House Speaker Nancy Pelosi is so unpopular in some places that she often avoids public appearances. During a recent House recess, she hopscotched across the country, raising hundreds of thousands of dollars at closed-door fundraisers, turning up in public only at the White House and in her home town of San Francisco.
But under the Capitol dome, Pelosi is a towering figure, perhaps even a historic one. Capped by her central role in passing the landmark health-care bill in March, the California Democrat, 70, has transformed herself from the caricature of a millionaire liberal with impeccable fashion taste into a speaker on par with the revered Sam Rayburn, according to historians, pollsters and lawmakers on both sides of the aisle.

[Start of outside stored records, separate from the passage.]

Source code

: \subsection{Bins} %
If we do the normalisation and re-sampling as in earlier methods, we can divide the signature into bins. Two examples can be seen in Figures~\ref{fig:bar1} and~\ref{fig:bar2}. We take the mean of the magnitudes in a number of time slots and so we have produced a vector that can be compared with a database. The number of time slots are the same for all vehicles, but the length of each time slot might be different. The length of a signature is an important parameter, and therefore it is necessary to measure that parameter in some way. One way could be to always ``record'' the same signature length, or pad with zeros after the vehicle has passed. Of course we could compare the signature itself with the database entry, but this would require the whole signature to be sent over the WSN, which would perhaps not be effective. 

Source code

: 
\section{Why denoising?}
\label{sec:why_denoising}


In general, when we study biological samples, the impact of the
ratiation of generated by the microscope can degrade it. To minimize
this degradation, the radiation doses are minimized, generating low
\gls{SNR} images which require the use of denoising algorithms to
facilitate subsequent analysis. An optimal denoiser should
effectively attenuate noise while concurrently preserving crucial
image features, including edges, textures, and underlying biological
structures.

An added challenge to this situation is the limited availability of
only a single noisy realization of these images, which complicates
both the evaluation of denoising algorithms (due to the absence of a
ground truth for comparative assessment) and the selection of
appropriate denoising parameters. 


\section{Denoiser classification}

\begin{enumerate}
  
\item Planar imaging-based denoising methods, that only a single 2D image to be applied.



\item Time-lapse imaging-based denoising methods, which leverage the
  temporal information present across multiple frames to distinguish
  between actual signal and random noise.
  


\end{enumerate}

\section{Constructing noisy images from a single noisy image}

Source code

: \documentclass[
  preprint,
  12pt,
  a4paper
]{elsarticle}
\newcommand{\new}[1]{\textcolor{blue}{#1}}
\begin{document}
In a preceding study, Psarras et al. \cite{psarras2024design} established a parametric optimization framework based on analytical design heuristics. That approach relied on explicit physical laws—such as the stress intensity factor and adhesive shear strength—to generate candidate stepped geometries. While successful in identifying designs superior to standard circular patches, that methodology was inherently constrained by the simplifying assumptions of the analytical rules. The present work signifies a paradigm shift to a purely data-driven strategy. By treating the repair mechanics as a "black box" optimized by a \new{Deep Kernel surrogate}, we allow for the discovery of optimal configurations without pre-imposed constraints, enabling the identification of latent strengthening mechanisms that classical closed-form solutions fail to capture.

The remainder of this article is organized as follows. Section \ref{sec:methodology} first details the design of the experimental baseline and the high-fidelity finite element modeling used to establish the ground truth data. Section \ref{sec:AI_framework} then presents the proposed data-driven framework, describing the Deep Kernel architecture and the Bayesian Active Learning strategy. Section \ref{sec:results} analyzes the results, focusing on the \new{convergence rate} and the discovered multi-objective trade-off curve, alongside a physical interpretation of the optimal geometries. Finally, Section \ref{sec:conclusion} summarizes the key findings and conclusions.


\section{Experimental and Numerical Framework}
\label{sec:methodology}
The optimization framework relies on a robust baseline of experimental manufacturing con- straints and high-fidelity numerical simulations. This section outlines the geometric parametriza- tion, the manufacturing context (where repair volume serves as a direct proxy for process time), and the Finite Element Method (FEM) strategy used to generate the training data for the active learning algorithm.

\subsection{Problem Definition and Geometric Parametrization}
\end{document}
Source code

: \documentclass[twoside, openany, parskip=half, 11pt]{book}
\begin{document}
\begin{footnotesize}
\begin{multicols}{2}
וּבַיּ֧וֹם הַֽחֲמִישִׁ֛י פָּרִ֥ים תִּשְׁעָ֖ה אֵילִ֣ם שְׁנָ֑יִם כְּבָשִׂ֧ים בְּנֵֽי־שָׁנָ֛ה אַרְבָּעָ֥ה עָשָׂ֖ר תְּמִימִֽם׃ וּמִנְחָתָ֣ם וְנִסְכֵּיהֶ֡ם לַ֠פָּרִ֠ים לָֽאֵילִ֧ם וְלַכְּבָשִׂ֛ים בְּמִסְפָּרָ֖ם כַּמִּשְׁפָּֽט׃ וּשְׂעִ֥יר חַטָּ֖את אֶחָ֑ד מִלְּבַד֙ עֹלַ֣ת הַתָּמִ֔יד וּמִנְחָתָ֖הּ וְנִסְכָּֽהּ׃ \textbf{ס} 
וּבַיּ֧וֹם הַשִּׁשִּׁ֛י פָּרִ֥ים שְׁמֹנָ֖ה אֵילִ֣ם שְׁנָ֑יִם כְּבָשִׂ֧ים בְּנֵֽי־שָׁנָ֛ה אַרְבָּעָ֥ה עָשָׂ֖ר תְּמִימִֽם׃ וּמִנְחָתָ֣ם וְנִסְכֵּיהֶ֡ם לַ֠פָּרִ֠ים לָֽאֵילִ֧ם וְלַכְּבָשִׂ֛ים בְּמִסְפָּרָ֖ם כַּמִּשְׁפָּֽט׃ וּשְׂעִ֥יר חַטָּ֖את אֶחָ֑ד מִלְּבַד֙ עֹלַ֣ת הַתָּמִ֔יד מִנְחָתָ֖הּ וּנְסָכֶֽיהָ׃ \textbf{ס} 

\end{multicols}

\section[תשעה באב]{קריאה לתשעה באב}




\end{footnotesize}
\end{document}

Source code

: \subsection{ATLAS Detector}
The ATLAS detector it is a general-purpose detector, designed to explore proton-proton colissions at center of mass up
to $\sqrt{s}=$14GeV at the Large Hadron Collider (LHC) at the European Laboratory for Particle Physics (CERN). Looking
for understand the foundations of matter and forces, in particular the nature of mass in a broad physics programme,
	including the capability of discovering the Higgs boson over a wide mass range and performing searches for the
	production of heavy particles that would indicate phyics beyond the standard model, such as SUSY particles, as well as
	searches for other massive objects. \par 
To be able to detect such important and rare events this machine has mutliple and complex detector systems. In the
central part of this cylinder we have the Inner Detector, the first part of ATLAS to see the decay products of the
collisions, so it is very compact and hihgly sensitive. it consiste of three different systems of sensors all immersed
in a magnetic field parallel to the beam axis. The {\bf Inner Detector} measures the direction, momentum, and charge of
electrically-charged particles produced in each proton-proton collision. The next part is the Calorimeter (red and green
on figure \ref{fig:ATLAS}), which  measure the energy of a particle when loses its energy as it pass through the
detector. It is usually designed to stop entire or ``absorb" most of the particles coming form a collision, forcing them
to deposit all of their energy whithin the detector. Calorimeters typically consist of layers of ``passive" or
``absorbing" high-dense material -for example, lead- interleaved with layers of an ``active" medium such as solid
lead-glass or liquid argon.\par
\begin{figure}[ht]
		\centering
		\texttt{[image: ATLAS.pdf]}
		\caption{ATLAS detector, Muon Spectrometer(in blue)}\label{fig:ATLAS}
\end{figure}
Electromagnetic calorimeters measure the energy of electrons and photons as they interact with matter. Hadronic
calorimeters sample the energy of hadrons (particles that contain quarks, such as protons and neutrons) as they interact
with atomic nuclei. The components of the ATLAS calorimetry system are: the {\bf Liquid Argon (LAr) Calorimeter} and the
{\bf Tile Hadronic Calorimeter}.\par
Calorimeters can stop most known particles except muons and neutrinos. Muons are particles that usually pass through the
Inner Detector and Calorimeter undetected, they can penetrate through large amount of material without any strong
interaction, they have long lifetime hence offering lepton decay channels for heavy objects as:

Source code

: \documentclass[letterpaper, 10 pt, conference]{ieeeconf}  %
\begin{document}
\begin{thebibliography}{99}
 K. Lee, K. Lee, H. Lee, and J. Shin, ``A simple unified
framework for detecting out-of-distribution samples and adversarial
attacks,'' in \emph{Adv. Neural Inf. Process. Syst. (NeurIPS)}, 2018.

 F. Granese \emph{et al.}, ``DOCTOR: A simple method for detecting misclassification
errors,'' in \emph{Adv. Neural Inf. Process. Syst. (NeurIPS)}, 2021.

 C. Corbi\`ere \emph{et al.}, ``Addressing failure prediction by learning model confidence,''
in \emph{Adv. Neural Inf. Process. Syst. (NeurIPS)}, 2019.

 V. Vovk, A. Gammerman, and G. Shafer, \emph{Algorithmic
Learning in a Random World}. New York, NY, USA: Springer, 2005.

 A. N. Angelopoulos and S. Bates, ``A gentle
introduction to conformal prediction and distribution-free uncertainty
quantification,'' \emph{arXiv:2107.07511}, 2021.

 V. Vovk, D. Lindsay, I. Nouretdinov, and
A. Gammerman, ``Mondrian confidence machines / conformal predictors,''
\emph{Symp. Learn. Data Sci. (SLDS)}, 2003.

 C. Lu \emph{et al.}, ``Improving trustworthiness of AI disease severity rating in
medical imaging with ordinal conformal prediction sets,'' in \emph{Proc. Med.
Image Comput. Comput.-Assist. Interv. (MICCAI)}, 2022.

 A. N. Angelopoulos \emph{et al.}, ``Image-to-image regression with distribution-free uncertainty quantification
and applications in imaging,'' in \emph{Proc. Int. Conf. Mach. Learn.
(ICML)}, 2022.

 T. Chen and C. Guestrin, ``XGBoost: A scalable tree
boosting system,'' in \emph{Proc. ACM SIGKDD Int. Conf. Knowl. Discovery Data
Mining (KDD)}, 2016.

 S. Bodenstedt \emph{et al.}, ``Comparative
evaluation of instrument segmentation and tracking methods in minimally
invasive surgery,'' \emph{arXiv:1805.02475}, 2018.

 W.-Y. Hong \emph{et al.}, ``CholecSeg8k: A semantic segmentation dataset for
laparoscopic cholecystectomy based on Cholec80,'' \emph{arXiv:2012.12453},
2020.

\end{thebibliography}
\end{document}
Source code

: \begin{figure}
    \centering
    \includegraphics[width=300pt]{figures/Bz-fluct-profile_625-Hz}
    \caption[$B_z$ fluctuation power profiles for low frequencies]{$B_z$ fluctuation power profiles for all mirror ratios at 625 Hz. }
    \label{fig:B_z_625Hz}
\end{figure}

Republicans betting on her unpopularity outside of Washington have made the speaker the face of their effort to retake the House this fall, asking donors to "Fire Nancy Pelosi" while showing images of her engulfed in flames. The first tests of that strategy will come later this month as the GOP tries to win two seats long held by Democrats in special elections in Pennsylvania and Hawaii.
But Pelosi girded for this fight years ago, when she outlined a four-step plan for lasting Democratic control of the House. The first two steps came with winning the majority in 2006 and expanding it in 2008.
While Democrats hope for big gains in the 2012 presidential election cycle, the goal this year is merely to "sustain" the majority. With the economy limping along, the party is bracing for deep losses but cannot afford to lose more than 40 seats. Pelosi said she's ready for the fight.
"And when you're in the arena, you know that someone's going to throw a punch. And if you decide to throw a punch, you'd better be ready to take one, too," she said.
Influential leader
Young Nancy D'Alesandro first took note of the speaker's power on a trip to Ocean City, when her father, the influential mayor of Baltimore, had to pull the family car over for a passing motorcade. "It was the speaker coming through. Oh, my God, the speaker of the House," Pelosi recalled about Rayburn's entourage.
Voters have taken notice of Pelosi as well.
Shortly after the health-care bill's passage, Democratic pollster Peter Hart gathered a dozen people in Sacramento who had voted for President Obama. Asked for one word to describe various leaders, Hart said, the voters had the following replies about Pelosi: strong, shrewd, a leader, powerful, persistent.
The voters told the pollster that Obama lacks the political toughness of his predecessors Lyndon B. Johnson and Richard M. Nixon, and that they think Pelosi is "the yin to Obama's yang," Hart said.
Republicans who used to criticize her as an out-of-touch West Coast liberal now say she rules the House with an iron fist. They say voters paid close attention to the complicated legislative process that led to final passage of the health-care bill.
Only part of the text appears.